● AIM OF THE EXERCISE: Return every line from the records below that has the word "AudioTrack".

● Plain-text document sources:

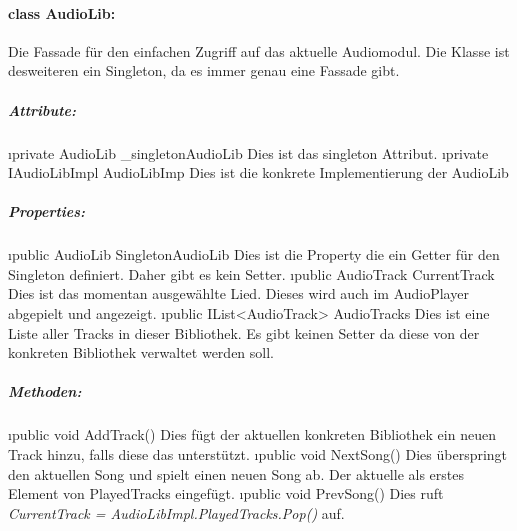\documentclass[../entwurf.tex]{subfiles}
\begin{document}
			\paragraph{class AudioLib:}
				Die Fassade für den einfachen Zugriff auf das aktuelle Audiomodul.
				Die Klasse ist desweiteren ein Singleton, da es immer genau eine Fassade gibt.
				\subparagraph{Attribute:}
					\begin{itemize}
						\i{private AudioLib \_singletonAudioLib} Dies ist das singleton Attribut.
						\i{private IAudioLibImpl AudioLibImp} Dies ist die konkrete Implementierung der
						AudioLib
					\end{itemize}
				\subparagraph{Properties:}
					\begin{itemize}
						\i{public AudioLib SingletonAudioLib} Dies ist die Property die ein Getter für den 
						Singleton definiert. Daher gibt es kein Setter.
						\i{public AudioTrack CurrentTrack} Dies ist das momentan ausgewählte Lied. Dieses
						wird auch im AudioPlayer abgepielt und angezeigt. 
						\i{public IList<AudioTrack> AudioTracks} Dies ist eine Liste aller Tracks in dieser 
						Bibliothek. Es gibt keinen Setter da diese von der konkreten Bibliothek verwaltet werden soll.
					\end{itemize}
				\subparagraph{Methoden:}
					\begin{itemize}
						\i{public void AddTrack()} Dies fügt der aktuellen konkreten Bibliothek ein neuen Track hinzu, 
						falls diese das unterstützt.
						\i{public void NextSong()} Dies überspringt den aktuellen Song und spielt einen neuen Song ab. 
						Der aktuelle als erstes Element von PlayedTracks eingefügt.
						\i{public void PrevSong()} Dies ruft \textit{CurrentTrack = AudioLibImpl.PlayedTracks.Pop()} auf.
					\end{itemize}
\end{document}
* * *
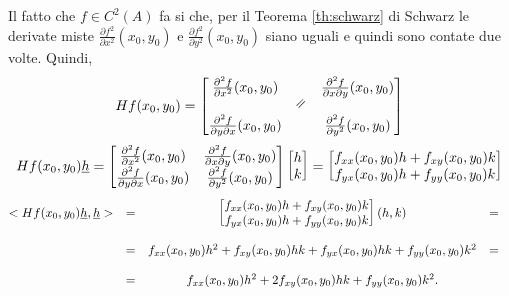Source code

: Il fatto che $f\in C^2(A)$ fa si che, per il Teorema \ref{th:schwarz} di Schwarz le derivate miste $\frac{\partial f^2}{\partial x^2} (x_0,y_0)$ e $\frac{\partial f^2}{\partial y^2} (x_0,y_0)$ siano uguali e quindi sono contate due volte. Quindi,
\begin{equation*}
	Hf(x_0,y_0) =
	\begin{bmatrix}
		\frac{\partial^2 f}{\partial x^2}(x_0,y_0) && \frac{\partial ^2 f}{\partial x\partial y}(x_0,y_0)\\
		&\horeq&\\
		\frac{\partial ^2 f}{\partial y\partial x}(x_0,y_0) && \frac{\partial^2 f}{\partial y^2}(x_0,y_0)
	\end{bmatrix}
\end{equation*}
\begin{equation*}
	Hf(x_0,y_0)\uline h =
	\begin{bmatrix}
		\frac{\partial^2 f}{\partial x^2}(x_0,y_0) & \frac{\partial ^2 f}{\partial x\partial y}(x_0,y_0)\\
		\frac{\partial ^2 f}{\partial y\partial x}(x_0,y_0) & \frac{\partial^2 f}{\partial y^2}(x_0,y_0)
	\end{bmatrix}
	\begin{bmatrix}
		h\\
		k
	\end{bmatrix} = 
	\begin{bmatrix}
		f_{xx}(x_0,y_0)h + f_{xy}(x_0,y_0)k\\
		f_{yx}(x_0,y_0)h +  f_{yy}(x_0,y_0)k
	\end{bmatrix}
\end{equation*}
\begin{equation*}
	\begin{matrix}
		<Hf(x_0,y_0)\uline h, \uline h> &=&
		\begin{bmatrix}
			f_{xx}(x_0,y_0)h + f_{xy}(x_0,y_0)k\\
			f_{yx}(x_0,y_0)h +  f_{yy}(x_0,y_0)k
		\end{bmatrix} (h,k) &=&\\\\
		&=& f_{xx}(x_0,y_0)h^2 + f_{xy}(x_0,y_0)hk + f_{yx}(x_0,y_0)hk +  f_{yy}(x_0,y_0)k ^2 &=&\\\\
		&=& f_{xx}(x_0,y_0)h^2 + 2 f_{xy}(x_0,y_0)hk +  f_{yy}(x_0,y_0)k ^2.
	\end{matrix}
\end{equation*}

● TASK SOLUTION:
						\i{public AudioTrack CurrentTrack} Dies ist das momentan ausgewählte Lied. Dieses
						\i{public IList<AudioTrack> AudioTracks} Dies ist eine Liste aller Tracks in dieser 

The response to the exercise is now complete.